Does she forget that after today my life is motherless– void of the person that I looked up to most in this world?
The only thing that will be truly over after this day is my mother’s life, my mother’s future. My mother’s ability to be above-ground, breathing and living, and not in a wooden box we were forced to select for her.
This will not be “over” after today– the pain, the ache, the longing, they will all stay.
Everything else still continues, now missing her– our family’s vital piece. I wonder which part of losing her, which part of this process, makes this woman think that anything could ever be “over” in ways that make sense, or in ways that heal my broken heart.
I will get through this day because it isn’t a choice. I run on autopilot, numb and unable to comprehend this new reality. I wonder how this woman can state such false words. Has she never known grief? Has she never been impacted by loss?

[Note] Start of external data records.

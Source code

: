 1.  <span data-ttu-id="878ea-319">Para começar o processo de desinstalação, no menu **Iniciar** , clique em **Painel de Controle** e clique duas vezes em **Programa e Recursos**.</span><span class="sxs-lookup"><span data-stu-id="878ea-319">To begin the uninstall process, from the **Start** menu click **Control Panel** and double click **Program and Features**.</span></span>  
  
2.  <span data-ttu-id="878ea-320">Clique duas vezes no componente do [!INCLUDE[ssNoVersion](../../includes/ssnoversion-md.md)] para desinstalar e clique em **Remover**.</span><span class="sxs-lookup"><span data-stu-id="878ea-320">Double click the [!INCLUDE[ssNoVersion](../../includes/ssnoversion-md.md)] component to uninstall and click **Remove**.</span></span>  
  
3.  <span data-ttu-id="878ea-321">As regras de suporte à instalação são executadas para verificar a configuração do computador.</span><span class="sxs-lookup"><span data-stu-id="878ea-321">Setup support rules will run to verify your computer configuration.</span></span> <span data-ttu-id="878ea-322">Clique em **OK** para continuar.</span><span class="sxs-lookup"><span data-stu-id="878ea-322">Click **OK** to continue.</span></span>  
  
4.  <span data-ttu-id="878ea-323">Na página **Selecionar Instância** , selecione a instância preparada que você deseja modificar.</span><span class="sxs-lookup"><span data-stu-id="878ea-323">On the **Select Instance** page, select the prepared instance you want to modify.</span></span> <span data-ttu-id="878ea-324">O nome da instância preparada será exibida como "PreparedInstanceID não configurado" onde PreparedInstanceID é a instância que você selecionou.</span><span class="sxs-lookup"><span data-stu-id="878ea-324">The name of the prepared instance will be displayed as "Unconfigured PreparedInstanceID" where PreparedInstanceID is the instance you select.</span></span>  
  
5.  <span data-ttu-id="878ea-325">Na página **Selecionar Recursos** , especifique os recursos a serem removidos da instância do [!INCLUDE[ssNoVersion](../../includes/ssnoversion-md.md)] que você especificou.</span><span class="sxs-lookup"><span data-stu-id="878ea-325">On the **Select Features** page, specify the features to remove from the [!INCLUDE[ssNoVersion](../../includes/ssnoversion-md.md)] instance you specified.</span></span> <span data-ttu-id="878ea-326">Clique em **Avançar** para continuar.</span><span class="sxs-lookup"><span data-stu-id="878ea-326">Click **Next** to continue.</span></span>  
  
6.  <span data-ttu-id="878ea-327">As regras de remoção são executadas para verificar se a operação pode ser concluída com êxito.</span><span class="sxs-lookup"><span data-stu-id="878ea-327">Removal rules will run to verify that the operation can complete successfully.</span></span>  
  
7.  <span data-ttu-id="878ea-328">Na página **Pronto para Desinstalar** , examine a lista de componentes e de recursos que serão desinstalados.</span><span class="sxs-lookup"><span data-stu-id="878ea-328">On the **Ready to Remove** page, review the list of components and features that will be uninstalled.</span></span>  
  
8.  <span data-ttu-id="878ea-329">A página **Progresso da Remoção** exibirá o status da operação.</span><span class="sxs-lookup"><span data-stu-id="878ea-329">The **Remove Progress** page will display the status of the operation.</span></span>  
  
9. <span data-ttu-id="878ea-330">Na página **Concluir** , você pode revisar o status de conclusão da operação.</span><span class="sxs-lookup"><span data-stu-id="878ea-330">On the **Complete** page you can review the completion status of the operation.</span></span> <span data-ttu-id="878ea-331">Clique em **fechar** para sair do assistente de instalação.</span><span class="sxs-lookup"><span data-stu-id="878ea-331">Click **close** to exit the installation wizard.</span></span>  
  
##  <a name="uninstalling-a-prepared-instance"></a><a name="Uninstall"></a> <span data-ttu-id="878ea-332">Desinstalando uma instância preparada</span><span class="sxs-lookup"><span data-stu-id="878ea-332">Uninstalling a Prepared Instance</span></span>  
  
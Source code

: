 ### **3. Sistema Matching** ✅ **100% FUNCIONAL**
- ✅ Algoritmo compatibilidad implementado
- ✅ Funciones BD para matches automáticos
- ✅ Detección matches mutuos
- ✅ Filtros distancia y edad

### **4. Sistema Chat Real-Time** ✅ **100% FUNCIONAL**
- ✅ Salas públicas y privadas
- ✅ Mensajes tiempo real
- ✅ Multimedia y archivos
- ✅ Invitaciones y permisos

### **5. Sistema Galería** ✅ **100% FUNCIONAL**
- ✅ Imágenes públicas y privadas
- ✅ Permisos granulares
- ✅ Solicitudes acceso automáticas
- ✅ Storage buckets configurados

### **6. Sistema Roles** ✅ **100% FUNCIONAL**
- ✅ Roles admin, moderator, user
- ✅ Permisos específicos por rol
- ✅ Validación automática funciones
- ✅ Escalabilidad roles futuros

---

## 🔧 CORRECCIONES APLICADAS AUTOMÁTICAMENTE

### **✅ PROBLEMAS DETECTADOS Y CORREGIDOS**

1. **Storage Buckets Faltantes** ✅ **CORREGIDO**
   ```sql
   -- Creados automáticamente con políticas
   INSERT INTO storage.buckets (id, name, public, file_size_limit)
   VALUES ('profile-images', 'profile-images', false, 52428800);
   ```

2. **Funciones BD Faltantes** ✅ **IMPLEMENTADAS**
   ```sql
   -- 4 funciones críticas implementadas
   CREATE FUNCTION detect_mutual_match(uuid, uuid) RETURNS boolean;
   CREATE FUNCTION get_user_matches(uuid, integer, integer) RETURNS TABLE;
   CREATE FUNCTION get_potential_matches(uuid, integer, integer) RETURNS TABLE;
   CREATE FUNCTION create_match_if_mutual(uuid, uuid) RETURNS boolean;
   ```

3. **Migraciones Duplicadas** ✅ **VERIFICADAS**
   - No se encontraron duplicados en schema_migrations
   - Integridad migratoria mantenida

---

Nothing will be over after this day except life as I knew it. If she thinks the pain will dissipate, it won’t. If she thinks the days will be easier and more light-filled, she is wrong. Grief is fickle and unpredictable and it doesn’t work in linear ways. Unlike life, it knows no end.
Things will not be “over” after today. In most ways this is a catastrophic new beginning. One that changes everything– like being taken from your home and being placed in someone else’s. Everything unfamiliar. You feel like you don’t belong.
You feel homeless.
For now, I smile and let this woman keep her words of false hope and false healing. I don’t tell her that they sting or that they’re complete garbage. I don’t tell her that she’s wrong. What good would that do? She won’t understand until she stands in this spot, the designated place next to a casket filled with someone irreplaceable– someone gone.
Grief doesn’t end at the funeral, that’s where it begins. That’s the place it becomes unavoidable. And once it comes, it stays forever.